We have observed a difference in EOF using hexane (Fig. 3 and Table S9†) as the extraction solvent instead of methanol, suggesting that the choice of extraction solvent matters. Roesch et al.²⁴ conducted an EOF experiment on soil, extracting them with methanol and with a hexane/acetone mixture. They found that majority of PFAS (since the polar species were the ones that can be analysed using ESI-MS), have a higher mobility in methanol than in hexane/acetone, which is less polar. As waxes contain non-polar components, hexane, being a less polar solvent than methanol, could extract more of these non-polar components, which are suspected to be fluorinated. For those not-easy-to-ionise PFAS, no standard analytical procedure for EOF extraction exists, thus every laboratory have their own developed method, which make the comparison of EOF more challenging.²⁵ Total F concentration reaches up to the % region (0.4–3.1%, Table S13†) in the fluoro waxes. Wax 6 had the highest TF (31 210 ± 420 μg g⁻¹) followed by wax 5 (4770 ± 400 μg g⁻¹), 4 (4446 ± 360 μg g⁻¹), and 3 (4277 ± 140 μg g⁻¹), while wax 1 and 2 were below the LOQ (16 μg g⁻¹). This cannot be confirmed by producers and so far, no data have been reported in the literature on total F in ski wax. Ski waxes extracted with hexane showed higher EOF content than methanol extracts (46–79% and 7–13% respectively), suggesting that most of the organofluorine present in the waxes are non-polar and therefore can be well retained in the soil. However, we did not reach 100% extractability, indicating the presence of more F containing compounds such as non-extractable polymers. The fate of these compounds in the environment is totally unclear, although it is known that the wax is removed due to abrasion. So far, no analytical method is available to determine this fraction of F-containing compounds released into the environment, but those compounds may degrade over the time into more mobile PFAS and will be a legacy for many years to come when soils in ski areas leach out PFAS after a ban of PFAS containing ski waxes. However, no study has looked into the degradability of the non-extractable F-fraction in ski wax.

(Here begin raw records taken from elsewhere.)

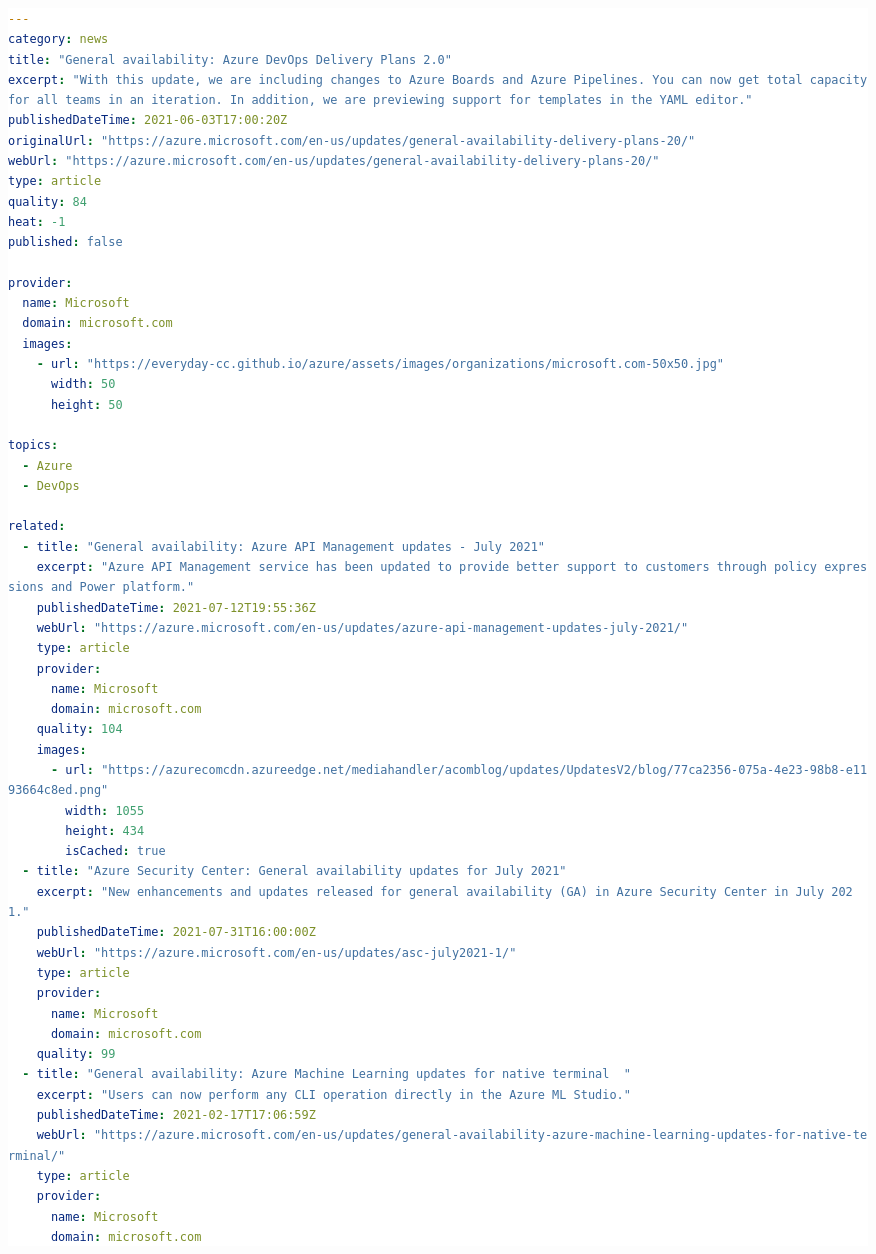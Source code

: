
 ```yaml
---
category: news
title: "General availability: Azure DevOps Delivery Plans 2.0"
excerpt: "With this update, we are including changes to Azure Boards and Azure Pipelines. You can now get total capacity for all teams in an iteration. In addition, we are previewing support for templates in the YAML editor."
publishedDateTime: 2021-06-03T17:00:20Z
originalUrl: "https://azure.microsoft.com/en-us/updates/general-availability-delivery-plans-20/"
webUrl: "https://azure.microsoft.com/en-us/updates/general-availability-delivery-plans-20/"
type: article
quality: 84
heat: -1
published: false

provider:
  name: Microsoft
  domain: microsoft.com
  images:
    - url: "https://everyday-cc.github.io/azure/assets/images/organizations/microsoft.com-50x50.jpg"
      width: 50
      height: 50

topics:
  - Azure
  - DevOps

related:
  - title: "General availability: Azure API Management updates - July 2021"
    excerpt: "Azure API Management service has been updated to provide better support to customers through policy expressions and Power platform."
    publishedDateTime: 2021-07-12T19:55:36Z
    webUrl: "https://azure.microsoft.com/en-us/updates/azure-api-management-updates-july-2021/"
    type: article
    provider:
      name: Microsoft
      domain: microsoft.com
    quality: 104
    images:
      - url: "https://azurecomcdn.azureedge.net/mediahandler/acomblog/updates/UpdatesV2/blog/77ca2356-075a-4e23-98b8-e1193664c8ed.png"
        width: 1055
        height: 434
        isCached: true
  - title: "Azure Security Center: General availability updates for July 2021"
    excerpt: "New enhancements and updates released for general availability (GA) in Azure Security Center in July 2021."
    publishedDateTime: 2021-07-31T16:00:00Z
    webUrl: "https://azure.microsoft.com/en-us/updates/asc-july2021-1/"
    type: article
    provider:
      name: Microsoft
      domain: microsoft.com
    quality: 99
  - title: "General availability: Azure Machine Learning updates for native terminal  "
    excerpt: "Users can now perform any CLI operation directly in the Azure ML Studio."
    publishedDateTime: 2021-02-17T17:06:59Z
    webUrl: "https://azure.microsoft.com/en-us/updates/general-availability-azure-machine-learning-updates-for-native-terminal/"
    type: article
    provider:
      name: Microsoft
      domain: microsoft.com
```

Fig. 3 EOF concentrations in wax samples 1–6 using methanol and hexane extraction solvents. Measured with CIC. Error bars represent the standard deviation between the replicates, n = 3.

There is a lack of reported literature that compares EOF concentrations of the same set of samples using CIC and HR-GF-MAS, however, one group reported higher concentrations using HR-GF-MAS than with CIC in river samples,²⁶ we also found higher values using HR GF-MAS. However, they also reported that the concentrations measured with the two different methodologies were in the same order of magnitude in water samples. Our measured relative differences (2-fold at lower concentrations and 7-fold at higher, Fig. 4 and Table S10†) increased with the concentrations in the ski wax. Hence, it might be a concentration effect, since the concentration in the ski wax are multiple order of magnitudes higher than the water samples measured by Gehrenkemper et al.²⁶ may explain also the differences.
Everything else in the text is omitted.